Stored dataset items
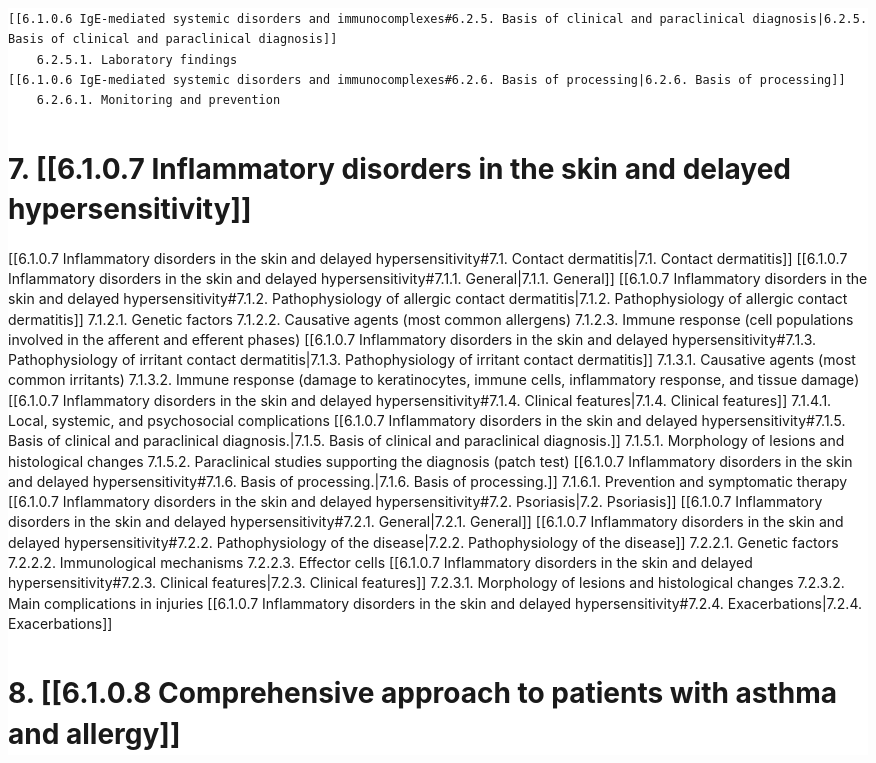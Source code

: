 	[[6.1.0.6 IgE-mediated systemic disorders and immunocomplexes#6.2.5. Basis of clinical and paraclinical diagnosis|6.2.5. Basis of clinical and paraclinical diagnosis]]
		6.2.5.1. Laboratory findings
	[[6.1.0.6 IgE-mediated systemic disorders and immunocomplexes#6.2.6. Basis of processing|6.2.6. Basis of processing]]
		6.2.6.1. Monitoring and prevention
# 7. [[6.1.0.7 Inflammatory disorders in the skin and delayed hypersensitivity]]

[[6.1.0.7 Inflammatory disorders in the skin and delayed hypersensitivity#7.1. Contact dermatitis|7.1. Contact dermatitis]]
	[[6.1.0.7 Inflammatory disorders in the skin and delayed hypersensitivity#7.1.1. General|7.1.1. General]]
	[[6.1.0.7 Inflammatory disorders in the skin and delayed hypersensitivity#7.1.2. Pathophysiology of allergic contact dermatitis|7.1.2. Pathophysiology of allergic contact dermatitis]]
		7.1.2.1. Genetic factors
		7.1.2.2. Causative agents (most common allergens)
		7.1.2.3. Immune response (cell populations involved in the afferent and efferent phases)
	[[6.1.0.7 Inflammatory disorders in the skin and delayed hypersensitivity#7.1.3. Pathophysiology of irritant contact dermatitis|7.1.3. Pathophysiology of irritant contact dermatitis]]
		7.1.3.1. Causative agents (most common irritants)
		7.1.3.2. Immune response (damage to keratinocytes, immune cells, inflammatory response, and tissue damage)
	[[6.1.0.7 Inflammatory disorders in the skin and delayed hypersensitivity#7.1.4. Clinical features|7.1.4. Clinical features]]
		7.1.4.1. Local, systemic, and psychosocial complications
	[[6.1.0.7 Inflammatory disorders in the skin and delayed hypersensitivity#7.1.5. Basis of clinical and paraclinical diagnosis.|7.1.5. Basis of clinical and paraclinical diagnosis.]]
		7.1.5.1. Morphology of lesions and histological changes
		7.1.5.2. Paraclinical studies supporting the diagnosis (patch test)
	[[6.1.0.7 Inflammatory disorders in the skin and delayed hypersensitivity#7.1.6. Basis of processing.|7.1.6. Basis of processing.]]
		7.1.6.1. Prevention and symptomatic therapy
[[6.1.0.7 Inflammatory disorders in the skin and delayed hypersensitivity#7.2. Psoriasis|7.2. Psoriasis]]
	[[6.1.0.7 Inflammatory disorders in the skin and delayed hypersensitivity#7.2.1. General|7.2.1. General]]
	[[6.1.0.7 Inflammatory disorders in the skin and delayed hypersensitivity#7.2.2. Pathophysiology of the disease|7.2.2. Pathophysiology of the disease]]
		7.2.2.1. Genetic factors
		7.2.2.2. Immunological mechanisms
		7.2.2.3. Effector cells
	[[6.1.0.7 Inflammatory disorders in the skin and delayed hypersensitivity#7.2.3. Clinical features|7.2.3. Clinical features]]
		7.2.3.1. Morphology of lesions and histological changes
		7.2.3.2. Main complications in injuries
	[[6.1.0.7 Inflammatory disorders in the skin and delayed hypersensitivity#7.2.4. Exacerbations|7.2.4. Exacerbations]]
# 8. [[6.1.0.8 Comprehensive approach to patients with asthma and allergy]]
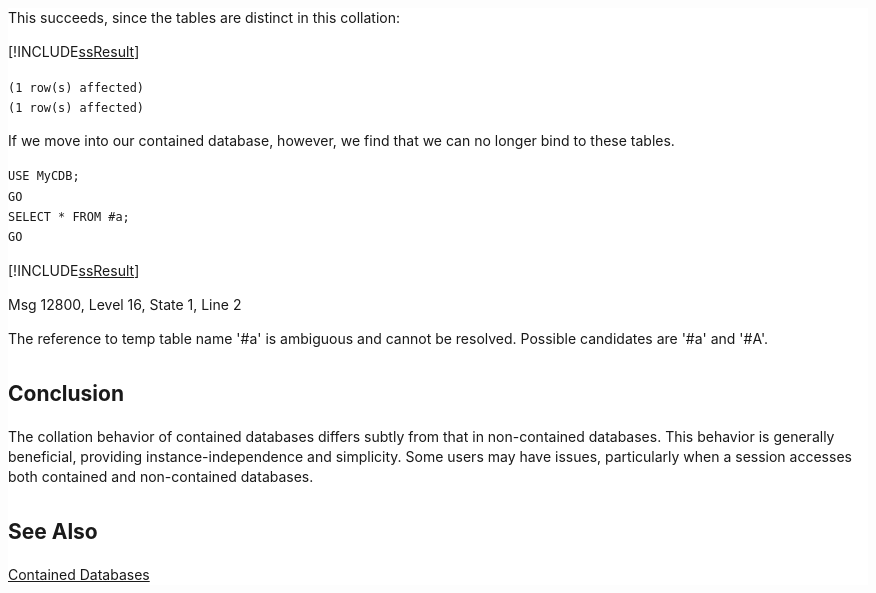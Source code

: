  This succeeds, since the tables are distinct in this collation:  
  
 [!INCLUDE[ssResult](../../includes/ssresult-md.md)]  
  
```  
(1 row(s) affected)  
(1 row(s) affected)  
```  
  
 If we move into our contained database, however, we find that we can no longer bind to these tables.  
  
```  
USE MyCDB;  
GO  
SELECT * FROM #a;  
GO  
```  
  
 [!INCLUDE[ssResult](../../includes/ssresult-md.md)]  
  
 Msg 12800, Level 16, State 1, Line 2  
  
 The reference to temp table name '#a' is ambiguous and cannot be resolved. Possible candidates are '#a' and '#A'.  
  
## Conclusion  
 The collation behavior of contained databases differs subtly from that in non-contained databases. This behavior is generally beneficial, providing instance-independence and simplicity. Some users may have issues, particularly when a session accesses both contained and non-contained databases.  
  
## See Also  
 [Contained Databases](../../relational-databases/databases/contained-databases.md)  
  
  
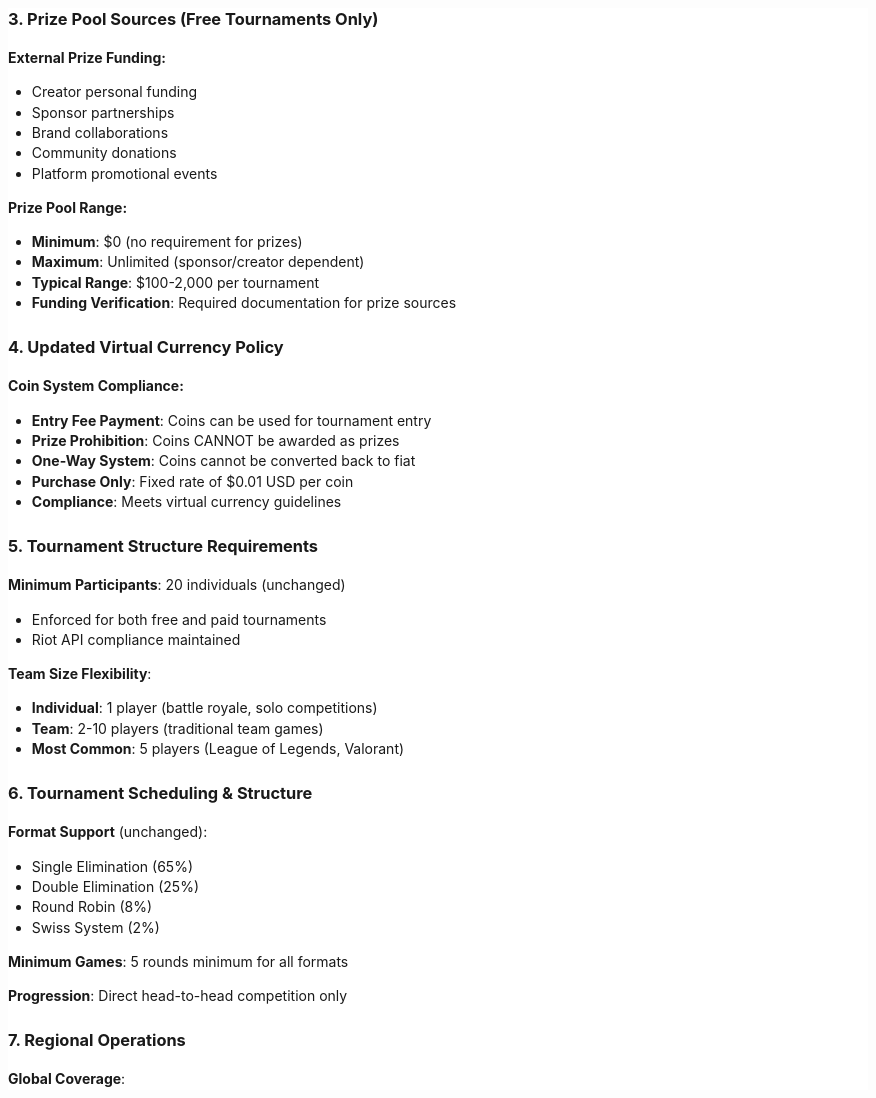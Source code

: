 ### **3. Prize Pool Sources (Free Tournaments Only)**

**External Prize Funding:**

- Creator personal funding
- Sponsor partnerships
- Brand collaborations
- Community donations
- Platform promotional events

**Prize Pool Range:**

- **Minimum**: $0 (no requirement for prizes)
- **Maximum**: Unlimited (sponsor/creator dependent)
- **Typical Range**: $100-2,000 per tournament
- **Funding Verification**: Required documentation for prize sources

### **4. Updated Virtual Currency Policy**

**Coin System Compliance:**

- **Entry Fee Payment**: Coins can be used for tournament entry
- **Prize Prohibition**: Coins CANNOT be awarded as prizes
- **One-Way System**: Coins cannot be converted back to fiat
- **Purchase Only**: Fixed rate of $0.01 USD per coin
- **Compliance**: Meets virtual currency guidelines

### **5. Tournament Structure Requirements**

**Minimum Participants**: 20 individuals (unchanged)

- Enforced for both free and paid tournaments
- Riot API compliance maintained

**Team Size Flexibility**:

- **Individual**: 1 player (battle royale, solo competitions)
- **Team**: 2-10 players (traditional team games)
- **Most Common**: 5 players (League of Legends, Valorant)

### **6. Tournament Scheduling & Structure**

**Format Support** (unchanged):

- Single Elimination (65%)
- Double Elimination (25%)
- Round Robin (8%)
- Swiss System (2%)

**Minimum Games**: 5 rounds minimum for all formats

**Progression**: Direct head-to-head competition only

### **7. Regional Operations**

**Global Coverage**:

EXERCISE PROMPT:
With the images left out, set down every entry exactly.

EXERCISE OUTPUT:
Source code

: 	[[6.1.0.6 IgE-mediated systemic disorders and immunocomplexes#6.2.5. Basis of clinical and paraclinical diagnosis|6.2.5. Basis of clinical and paraclinical diagnosis]]
		6.2.5.1. Laboratory findings
	[[6.1.0.6 IgE-mediated systemic disorders and immunocomplexes#6.2.6. Basis of processing|6.2.6. Basis of processing]]
		6.2.6.1. Monitoring and prevention
# 7. [[6.1.0.7 Inflammatory disorders in the skin and delayed hypersensitivity]]

[[6.1.0.7 Inflammatory disorders in the skin and delayed hypersensitivity#7.1. Contact dermatitis|7.1. Contact dermatitis]]
	[[6.1.0.7 Inflammatory disorders in the skin and delayed hypersensitivity#7.1.1. General|7.1.1. General]]
	[[6.1.0.7 Inflammatory disorders in the skin and delayed hypersensitivity#7.1.2. Pathophysiology of allergic contact dermatitis|7.1.2. Pathophysiology of allergic contact dermatitis]]
		7.1.2.1. Genetic factors
		7.1.2.2. Causative agents (most common allergens)
		7.1.2.3. Immune response (cell populations involved in the afferent and efferent phases)
	[[6.1.0.7 Inflammatory disorders in the skin and delayed hypersensitivity#7.1.3. Pathophysiology of irritant contact dermatitis|7.1.3. Pathophysiology of irritant contact dermatitis]]
		7.1.3.1. Causative agents (most common irritants)
		7.1.3.2. Immune response (damage to keratinocytes, immune cells, inflammatory response, and tissue damage)
	[[6.1.0.7 Inflammatory disorders in the skin and delayed hypersensitivity#7.1.4. Clinical features|7.1.4. Clinical features]]
		7.1.4.1. Local, systemic, and psychosocial complications
	[[6.1.0.7 Inflammatory disorders in the skin and delayed hypersensitivity#7.1.5. Basis of clinical and paraclinical diagnosis.|7.1.5. Basis of clinical and paraclinical diagnosis.]]
		7.1.5.1. Morphology of lesions and histological changes
		7.1.5.2. Paraclinical studies supporting the diagnosis (patch test)
	[[6.1.0.7 Inflammatory disorders in the skin and delayed hypersensitivity#7.1.6. Basis of processing.|7.1.6. Basis of processing.]]
		7.1.6.1. Prevention and symptomatic therapy
[[6.1.0.7 Inflammatory disorders in the skin and delayed hypersensitivity#7.2. Psoriasis|7.2. Psoriasis]]
	[[6.1.0.7 Inflammatory disorders in the skin and delayed hypersensitivity#7.2.1. General|7.2.1. General]]
	[[6.1.0.7 Inflammatory disorders in the skin and delayed hypersensitivity#7.2.2. Pathophysiology of the disease|7.2.2. Pathophysiology of the disease]]
		7.2.2.1. Genetic factors
		7.2.2.2. Immunological mechanisms
		7.2.2.3. Effector cells
	[[6.1.0.7 Inflammatory disorders in the skin and delayed hypersensitivity#7.2.3. Clinical features|7.2.3. Clinical features]]
		7.2.3.1. Morphology of lesions and histological changes
		7.2.3.2. Main complications in injuries
	[[6.1.0.7 Inflammatory disorders in the skin and delayed hypersensitivity#7.2.4. Exacerbations|7.2.4. Exacerbations]]
# 8. [[6.1.0.8 Comprehensive approach to patients with asthma and allergy]]
Source code

:  This succeeds, since the tables are distinct in this collation:  
  
 [!INCLUDE[ssResult](../../includes/ssresult-md.md)]  
  
```  
(1 row(s) affected)  
(1 row(s) affected)  
```  
  
 If we move into our contained database, however, we find that we can no longer bind to these tables.  
  
```  
USE MyCDB;  
GO  
SELECT * FROM #a;  
GO  
```  
  
 [!INCLUDE[ssResult](../../includes/ssresult-md.md)]  
  
 Msg 12800, Level 16, State 1, Line 2  
  
 The reference to temp table name '#a' is ambiguous and cannot be resolved. Possible candidates are '#a' and '#A'.  
  
## Conclusion  
 The collation behavior of contained databases differs subtly from that in non-contained databases. This behavior is generally beneficial, providing instance-independence and simplicity. Some users may have issues, particularly when a session accesses both contained and non-contained databases.  
  
## See Also  
 [Contained Databases](../../relational-databases/databases/contained-databases.md)  
  
  
Source code

: ### **3. Prize Pool Sources (Free Tournaments Only)**

**External Prize Funding:**

- Creator personal funding
- Sponsor partnerships
- Brand collaborations
- Community donations
- Platform promotional events

**Prize Pool Range:**

- **Minimum**: $0 (no requirement for prizes)
- **Maximum**: Unlimited (sponsor/creator dependent)
- **Typical Range**: $100-2,000 per tournament
- **Funding Verification**: Required documentation for prize sources

### **4. Updated Virtual Currency Policy**

**Coin System Compliance:**

- **Entry Fee Payment**: Coins can be used for tournament entry
- **Prize Prohibition**: Coins CANNOT be awarded as prizes
- **One-Way System**: Coins cannot be converted back to fiat
- **Purchase Only**: Fixed rate of $0.01 USD per coin
- **Compliance**: Meets virtual currency guidelines

### **5. Tournament Structure Requirements**

**Minimum Participants**: 20 individuals (unchanged)

- Enforced for both free and paid tournaments
- Riot API compliance maintained

**Team Size Flexibility**:

- **Individual**: 1 player (battle royale, solo competitions)
- **Team**: 2-10 players (traditional team games)
- **Most Common**: 5 players (League of Legends, Valorant)

### **6. Tournament Scheduling & Structure**

**Format Support** (unchanged):

- Single Elimination (65%)
- Double Elimination (25%)
- Round Robin (8%)
- Swiss System (2%)

**Minimum Games**: 5 rounds minimum for all formats

**Progression**: Direct head-to-head competition only

### **7. Regional Operations**

**Global Coverage**:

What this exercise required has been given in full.